Scan the records and identify every line in which the string "человек" occurs, then return those lines.

================

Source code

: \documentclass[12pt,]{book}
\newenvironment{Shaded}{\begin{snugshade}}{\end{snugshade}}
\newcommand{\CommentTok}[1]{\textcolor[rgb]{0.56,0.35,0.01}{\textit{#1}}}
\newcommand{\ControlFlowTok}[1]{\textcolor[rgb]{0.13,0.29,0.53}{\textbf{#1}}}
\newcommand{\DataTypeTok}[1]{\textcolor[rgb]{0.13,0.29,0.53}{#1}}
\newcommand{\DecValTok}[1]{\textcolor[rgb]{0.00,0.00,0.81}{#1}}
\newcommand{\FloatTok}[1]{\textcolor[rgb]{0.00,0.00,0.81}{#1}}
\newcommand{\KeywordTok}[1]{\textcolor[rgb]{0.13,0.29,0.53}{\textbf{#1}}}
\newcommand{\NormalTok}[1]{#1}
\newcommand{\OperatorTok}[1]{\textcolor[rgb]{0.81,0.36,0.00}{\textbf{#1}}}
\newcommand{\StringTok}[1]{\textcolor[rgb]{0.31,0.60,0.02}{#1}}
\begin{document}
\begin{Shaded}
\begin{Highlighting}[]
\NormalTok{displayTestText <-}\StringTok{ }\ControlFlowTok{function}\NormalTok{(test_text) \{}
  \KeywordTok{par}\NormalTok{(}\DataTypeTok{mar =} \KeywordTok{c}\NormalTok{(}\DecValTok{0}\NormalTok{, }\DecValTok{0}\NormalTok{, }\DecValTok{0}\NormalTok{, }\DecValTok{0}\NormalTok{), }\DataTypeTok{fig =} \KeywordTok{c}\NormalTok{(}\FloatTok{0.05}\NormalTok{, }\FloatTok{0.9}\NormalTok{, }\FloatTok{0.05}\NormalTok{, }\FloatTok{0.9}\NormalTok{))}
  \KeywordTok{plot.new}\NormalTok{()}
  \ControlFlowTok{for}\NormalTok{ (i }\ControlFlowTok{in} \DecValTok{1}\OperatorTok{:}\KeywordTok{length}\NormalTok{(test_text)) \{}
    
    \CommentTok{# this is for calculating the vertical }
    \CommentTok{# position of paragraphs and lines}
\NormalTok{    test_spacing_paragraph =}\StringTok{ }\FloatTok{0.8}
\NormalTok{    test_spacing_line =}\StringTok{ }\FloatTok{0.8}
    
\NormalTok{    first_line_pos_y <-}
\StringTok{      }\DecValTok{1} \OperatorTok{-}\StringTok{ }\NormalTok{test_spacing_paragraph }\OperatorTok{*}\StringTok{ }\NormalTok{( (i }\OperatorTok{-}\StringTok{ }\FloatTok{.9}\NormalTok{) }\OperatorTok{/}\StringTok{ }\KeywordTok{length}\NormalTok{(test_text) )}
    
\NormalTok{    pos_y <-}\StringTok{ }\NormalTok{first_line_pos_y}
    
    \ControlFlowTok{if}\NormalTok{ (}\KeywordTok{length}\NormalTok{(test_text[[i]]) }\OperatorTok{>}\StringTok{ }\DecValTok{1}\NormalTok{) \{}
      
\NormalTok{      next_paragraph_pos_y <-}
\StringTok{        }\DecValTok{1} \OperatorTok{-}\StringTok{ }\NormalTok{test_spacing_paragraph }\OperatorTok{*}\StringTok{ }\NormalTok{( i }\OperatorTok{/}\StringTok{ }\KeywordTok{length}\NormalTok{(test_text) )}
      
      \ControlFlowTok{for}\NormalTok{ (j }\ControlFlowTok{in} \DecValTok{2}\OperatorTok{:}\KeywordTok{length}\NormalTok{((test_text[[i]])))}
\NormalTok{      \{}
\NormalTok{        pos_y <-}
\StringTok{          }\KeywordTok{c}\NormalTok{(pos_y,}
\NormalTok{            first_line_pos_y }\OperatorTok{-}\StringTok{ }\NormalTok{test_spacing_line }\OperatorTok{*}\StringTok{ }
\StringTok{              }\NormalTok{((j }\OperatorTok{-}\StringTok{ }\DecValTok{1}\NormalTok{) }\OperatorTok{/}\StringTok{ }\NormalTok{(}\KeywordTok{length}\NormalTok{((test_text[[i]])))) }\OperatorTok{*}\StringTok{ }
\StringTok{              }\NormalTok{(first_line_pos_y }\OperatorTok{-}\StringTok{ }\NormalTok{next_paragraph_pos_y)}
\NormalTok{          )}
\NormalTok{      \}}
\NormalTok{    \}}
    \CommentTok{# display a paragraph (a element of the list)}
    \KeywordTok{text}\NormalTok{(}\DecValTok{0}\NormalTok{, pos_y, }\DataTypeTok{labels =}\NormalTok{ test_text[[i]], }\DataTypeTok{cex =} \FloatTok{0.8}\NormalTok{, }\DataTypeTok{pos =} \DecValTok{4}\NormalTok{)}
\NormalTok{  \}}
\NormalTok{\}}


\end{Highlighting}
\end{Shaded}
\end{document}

================

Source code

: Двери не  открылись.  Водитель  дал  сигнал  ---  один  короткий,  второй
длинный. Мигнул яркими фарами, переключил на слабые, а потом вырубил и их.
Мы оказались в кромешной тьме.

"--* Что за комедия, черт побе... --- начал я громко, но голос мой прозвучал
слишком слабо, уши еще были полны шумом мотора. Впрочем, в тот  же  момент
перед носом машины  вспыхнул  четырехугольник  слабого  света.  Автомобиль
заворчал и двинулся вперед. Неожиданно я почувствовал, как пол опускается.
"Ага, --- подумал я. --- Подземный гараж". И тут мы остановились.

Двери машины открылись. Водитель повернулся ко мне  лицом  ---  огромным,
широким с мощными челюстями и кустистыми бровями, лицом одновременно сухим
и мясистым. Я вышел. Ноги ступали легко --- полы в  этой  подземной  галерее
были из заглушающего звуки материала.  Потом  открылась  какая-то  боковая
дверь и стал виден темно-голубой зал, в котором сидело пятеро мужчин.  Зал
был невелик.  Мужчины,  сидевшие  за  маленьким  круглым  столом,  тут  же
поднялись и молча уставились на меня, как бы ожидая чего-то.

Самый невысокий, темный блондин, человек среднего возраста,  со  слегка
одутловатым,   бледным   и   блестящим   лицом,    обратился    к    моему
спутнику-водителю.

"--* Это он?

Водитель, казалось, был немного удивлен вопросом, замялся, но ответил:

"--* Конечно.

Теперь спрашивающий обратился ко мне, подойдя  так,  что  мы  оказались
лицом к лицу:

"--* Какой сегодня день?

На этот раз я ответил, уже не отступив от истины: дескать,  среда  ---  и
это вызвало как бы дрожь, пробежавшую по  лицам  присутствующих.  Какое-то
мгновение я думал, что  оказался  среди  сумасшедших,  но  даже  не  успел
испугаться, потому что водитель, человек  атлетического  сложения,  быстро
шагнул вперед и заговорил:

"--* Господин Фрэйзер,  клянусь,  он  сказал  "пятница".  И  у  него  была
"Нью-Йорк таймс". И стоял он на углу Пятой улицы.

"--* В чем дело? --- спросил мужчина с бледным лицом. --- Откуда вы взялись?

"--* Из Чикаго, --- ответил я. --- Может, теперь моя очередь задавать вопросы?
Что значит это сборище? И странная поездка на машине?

================

> Response area:
Самый невысокий, темный блондин, человек среднего возраста,  со  слегка
испугаться, потому что водитель, человек  атлетического  сложения,  быстро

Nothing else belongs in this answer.